Assata: An Autobiography chronicles the life of Assata Shakur as she goes through a trial for murdering a police officer. Throughout the book, she tells her life story by explaining the trial in one chapter and flashing back to her early life in the next chapter. The book also contains poems that she wrote; the mixture of prose and poetry sets this autobiography apart from others and helps the reader understand Assata and her voice better.

Now.

This book was interesting, but I would not call it life changing. Assata came through despicable treatment with optimism and a voice to tell her story; that is incredible. However, I still give this book a rating of okay because she never actually swayed me to her side. Quite simply, she skirts around explaining if she was guilty of any of the crimes she is accused of committing.

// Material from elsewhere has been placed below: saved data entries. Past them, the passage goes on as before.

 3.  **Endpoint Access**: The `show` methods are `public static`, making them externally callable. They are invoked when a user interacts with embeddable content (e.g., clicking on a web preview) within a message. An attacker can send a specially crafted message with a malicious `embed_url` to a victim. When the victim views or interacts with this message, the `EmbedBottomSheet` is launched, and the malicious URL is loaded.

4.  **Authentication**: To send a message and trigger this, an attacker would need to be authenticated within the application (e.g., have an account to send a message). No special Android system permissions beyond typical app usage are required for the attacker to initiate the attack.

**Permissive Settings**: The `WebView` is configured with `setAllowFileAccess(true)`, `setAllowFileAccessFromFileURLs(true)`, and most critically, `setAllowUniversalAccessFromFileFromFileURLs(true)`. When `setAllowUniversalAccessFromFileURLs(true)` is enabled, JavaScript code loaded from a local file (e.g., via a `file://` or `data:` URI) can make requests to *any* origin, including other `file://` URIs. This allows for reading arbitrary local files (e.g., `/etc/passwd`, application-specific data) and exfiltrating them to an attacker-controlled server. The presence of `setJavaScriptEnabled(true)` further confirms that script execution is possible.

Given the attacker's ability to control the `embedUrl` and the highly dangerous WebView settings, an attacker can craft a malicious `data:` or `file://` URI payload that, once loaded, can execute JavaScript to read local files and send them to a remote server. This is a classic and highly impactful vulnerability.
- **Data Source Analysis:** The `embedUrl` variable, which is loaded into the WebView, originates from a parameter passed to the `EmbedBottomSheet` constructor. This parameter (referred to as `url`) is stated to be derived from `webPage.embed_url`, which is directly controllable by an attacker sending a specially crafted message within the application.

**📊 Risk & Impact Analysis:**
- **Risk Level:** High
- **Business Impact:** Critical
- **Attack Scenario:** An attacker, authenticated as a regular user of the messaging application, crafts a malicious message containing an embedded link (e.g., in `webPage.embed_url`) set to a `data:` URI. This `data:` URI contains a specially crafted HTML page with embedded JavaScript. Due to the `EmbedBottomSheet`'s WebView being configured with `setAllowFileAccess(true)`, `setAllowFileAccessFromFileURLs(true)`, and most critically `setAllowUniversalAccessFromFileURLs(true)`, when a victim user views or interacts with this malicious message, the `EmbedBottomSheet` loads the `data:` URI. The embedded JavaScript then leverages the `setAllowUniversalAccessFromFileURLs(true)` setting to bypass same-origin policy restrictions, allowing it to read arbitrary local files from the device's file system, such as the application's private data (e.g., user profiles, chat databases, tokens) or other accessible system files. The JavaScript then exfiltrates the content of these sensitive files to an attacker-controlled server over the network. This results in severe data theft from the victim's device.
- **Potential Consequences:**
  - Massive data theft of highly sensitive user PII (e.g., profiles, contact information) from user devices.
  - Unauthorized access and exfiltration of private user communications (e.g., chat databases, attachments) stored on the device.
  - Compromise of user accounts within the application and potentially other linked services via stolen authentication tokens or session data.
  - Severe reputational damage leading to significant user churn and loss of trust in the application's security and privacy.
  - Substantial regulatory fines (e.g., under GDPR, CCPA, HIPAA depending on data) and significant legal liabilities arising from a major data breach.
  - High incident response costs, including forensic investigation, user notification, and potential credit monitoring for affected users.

She may or may not have been guilty; if she wasn’t, it would have helped the reader feel more sympathy, and even if she was guilty of any of them (I don’t think she’s guilty of what she’s actually arrested for), I think the reader would still feel more sympathetic and understanding. By failing to either explain her innocence or admit guilt, she makes her anger seem impotent. She wrote a book to express her outrage, and she wrote poetry for much of her life. She obviously understands the power of the written word, so how could she fail to use that power in such a significant way?

If you’re interested in the history of civil rights or the Black Panther Party, I recommend this book. Even if those aren’t particular areas of interest for you, I still recommend it if the story sounds interesting to you. This is one that I’m happy for having been exposed to without feeling the need to keep it on my shelf forever.